Serves: 2 – 4
½ can (15 ounces each) white beans, drained, rinsed
½ tablespoon white miso paste
1 tablespoon lemon juice
A pinch paprika
1 cup sliced bell peppers
1 tablespoon tahini paste
3 tablespoons nutritional yeast
A pinch of ground cumin
½ tablespoon olive oil, divided
4 whole-wheat tortillas
Salt to taste
Any other toppings of your choice
1. Blend together beans, miso, lemon juice, ¼ tablespoon oil, salt, paprika, cumin, tahini, and nutritional yeast in a food processor until very smooth.
2. Pour into a bowl. Taste the mixture and add salt and spices if needed.
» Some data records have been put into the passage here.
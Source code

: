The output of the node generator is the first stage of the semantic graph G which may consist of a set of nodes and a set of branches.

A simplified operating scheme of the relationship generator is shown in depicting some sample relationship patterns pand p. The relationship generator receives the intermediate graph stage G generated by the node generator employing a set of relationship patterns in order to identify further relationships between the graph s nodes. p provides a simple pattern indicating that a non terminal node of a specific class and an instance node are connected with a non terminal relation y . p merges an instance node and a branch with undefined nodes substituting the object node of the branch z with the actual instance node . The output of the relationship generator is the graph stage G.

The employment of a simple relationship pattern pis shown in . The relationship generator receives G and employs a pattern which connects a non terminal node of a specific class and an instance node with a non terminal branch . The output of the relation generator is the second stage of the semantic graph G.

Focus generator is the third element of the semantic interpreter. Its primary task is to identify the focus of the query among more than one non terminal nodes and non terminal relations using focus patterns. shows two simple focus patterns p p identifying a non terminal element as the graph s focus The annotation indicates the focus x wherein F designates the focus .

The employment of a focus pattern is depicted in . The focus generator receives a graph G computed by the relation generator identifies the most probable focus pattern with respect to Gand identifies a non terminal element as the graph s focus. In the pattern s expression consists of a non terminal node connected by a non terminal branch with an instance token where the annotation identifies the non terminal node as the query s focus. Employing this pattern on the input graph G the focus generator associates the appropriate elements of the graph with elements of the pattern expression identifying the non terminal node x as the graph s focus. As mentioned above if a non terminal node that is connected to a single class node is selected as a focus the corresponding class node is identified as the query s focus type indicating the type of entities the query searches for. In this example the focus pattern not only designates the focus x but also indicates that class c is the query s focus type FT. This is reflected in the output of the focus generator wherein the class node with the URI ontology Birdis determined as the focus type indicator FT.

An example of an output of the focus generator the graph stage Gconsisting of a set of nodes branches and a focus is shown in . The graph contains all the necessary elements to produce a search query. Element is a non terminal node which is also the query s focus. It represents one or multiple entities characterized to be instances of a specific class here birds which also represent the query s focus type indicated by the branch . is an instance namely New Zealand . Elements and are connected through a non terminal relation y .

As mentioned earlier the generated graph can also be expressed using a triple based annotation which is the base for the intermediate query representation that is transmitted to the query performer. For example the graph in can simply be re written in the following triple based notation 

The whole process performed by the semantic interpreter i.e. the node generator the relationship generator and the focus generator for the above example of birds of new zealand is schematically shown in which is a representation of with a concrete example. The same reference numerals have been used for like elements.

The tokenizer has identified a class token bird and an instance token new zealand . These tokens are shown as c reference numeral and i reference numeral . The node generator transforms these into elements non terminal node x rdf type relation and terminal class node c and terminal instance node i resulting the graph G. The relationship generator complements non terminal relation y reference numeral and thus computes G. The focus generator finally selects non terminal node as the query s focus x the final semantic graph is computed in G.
3. Pour the remaining oil into a pan and place the pan over medium heat. Once the oil is hot, drop the peppers into the pan and cook until soft. Transfer the peppers onto a plate.
4. Wipe the pan with a paper towel and place it over medium heat.
5. Smear some of the bean mixture on a tortilla and keep it in the pan, with the bean mixture side on top.
6. Scatter half the bell peppers over the tortilla. Spread some of the bean mixture on another tortilla and invert it over the tortilla in the pan (the bean side will be down).
7. Press slightly. Cook until the underside is golden brown. Turn the quesadilla over and cook the other side as well.
8. Remove the quesadilla from the pan and cut it into wedges.
9. Cook the other quesadilla similarly.
10. Serve with any of the suggested serving options.